Data excerpts:
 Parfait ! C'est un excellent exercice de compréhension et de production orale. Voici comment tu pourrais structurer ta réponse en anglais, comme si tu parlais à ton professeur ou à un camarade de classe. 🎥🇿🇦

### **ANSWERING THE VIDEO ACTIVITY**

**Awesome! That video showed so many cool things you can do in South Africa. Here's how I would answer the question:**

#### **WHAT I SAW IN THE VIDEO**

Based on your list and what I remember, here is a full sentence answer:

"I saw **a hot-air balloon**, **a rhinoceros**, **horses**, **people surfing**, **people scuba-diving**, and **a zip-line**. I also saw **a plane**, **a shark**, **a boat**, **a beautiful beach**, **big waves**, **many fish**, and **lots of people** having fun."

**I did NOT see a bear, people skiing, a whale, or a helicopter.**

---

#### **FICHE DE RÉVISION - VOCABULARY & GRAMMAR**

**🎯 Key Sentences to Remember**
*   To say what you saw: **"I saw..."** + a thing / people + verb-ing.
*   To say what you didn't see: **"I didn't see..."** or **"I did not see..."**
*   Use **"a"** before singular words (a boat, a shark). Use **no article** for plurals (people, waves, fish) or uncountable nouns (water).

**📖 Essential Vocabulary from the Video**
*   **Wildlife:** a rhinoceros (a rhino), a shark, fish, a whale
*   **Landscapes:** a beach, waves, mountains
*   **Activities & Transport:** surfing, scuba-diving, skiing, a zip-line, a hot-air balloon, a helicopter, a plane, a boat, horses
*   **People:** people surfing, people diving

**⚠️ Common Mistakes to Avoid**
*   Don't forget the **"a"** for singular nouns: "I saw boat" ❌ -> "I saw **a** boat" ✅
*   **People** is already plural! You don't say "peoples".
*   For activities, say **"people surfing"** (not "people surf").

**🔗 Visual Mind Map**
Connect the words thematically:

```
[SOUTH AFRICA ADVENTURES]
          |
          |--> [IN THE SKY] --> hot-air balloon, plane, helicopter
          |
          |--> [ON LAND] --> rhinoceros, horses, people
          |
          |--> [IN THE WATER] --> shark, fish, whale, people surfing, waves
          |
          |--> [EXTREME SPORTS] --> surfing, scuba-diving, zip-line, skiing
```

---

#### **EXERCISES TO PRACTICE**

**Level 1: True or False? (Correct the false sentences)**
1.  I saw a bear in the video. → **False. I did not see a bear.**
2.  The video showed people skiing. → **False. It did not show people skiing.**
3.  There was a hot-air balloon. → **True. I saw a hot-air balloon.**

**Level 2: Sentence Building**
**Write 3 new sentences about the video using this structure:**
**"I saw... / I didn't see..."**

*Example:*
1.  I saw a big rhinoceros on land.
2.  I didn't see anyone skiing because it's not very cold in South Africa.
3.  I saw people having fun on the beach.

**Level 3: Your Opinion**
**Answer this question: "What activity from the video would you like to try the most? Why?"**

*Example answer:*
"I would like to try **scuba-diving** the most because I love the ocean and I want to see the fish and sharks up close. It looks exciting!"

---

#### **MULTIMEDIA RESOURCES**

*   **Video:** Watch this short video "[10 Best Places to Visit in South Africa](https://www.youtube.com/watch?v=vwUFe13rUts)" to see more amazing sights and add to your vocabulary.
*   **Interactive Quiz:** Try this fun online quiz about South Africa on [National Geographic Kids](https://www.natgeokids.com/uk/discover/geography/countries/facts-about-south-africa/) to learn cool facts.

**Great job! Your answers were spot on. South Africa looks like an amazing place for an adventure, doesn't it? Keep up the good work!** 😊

Your goal. Output only an exact transcription of the lines above from the one with "what you didn't" up to and including the one with "from the Video**".

Problem solution.
*   To say what you didn't see: **"I didn't see..."** or **"I did not see..."**
*   Use **"a"** before singular words (a boat, a shark). Use **no article** for plurals (people, waves, fish) or uncountable nouns (water).

**📖 Essential Vocabulary from the Video**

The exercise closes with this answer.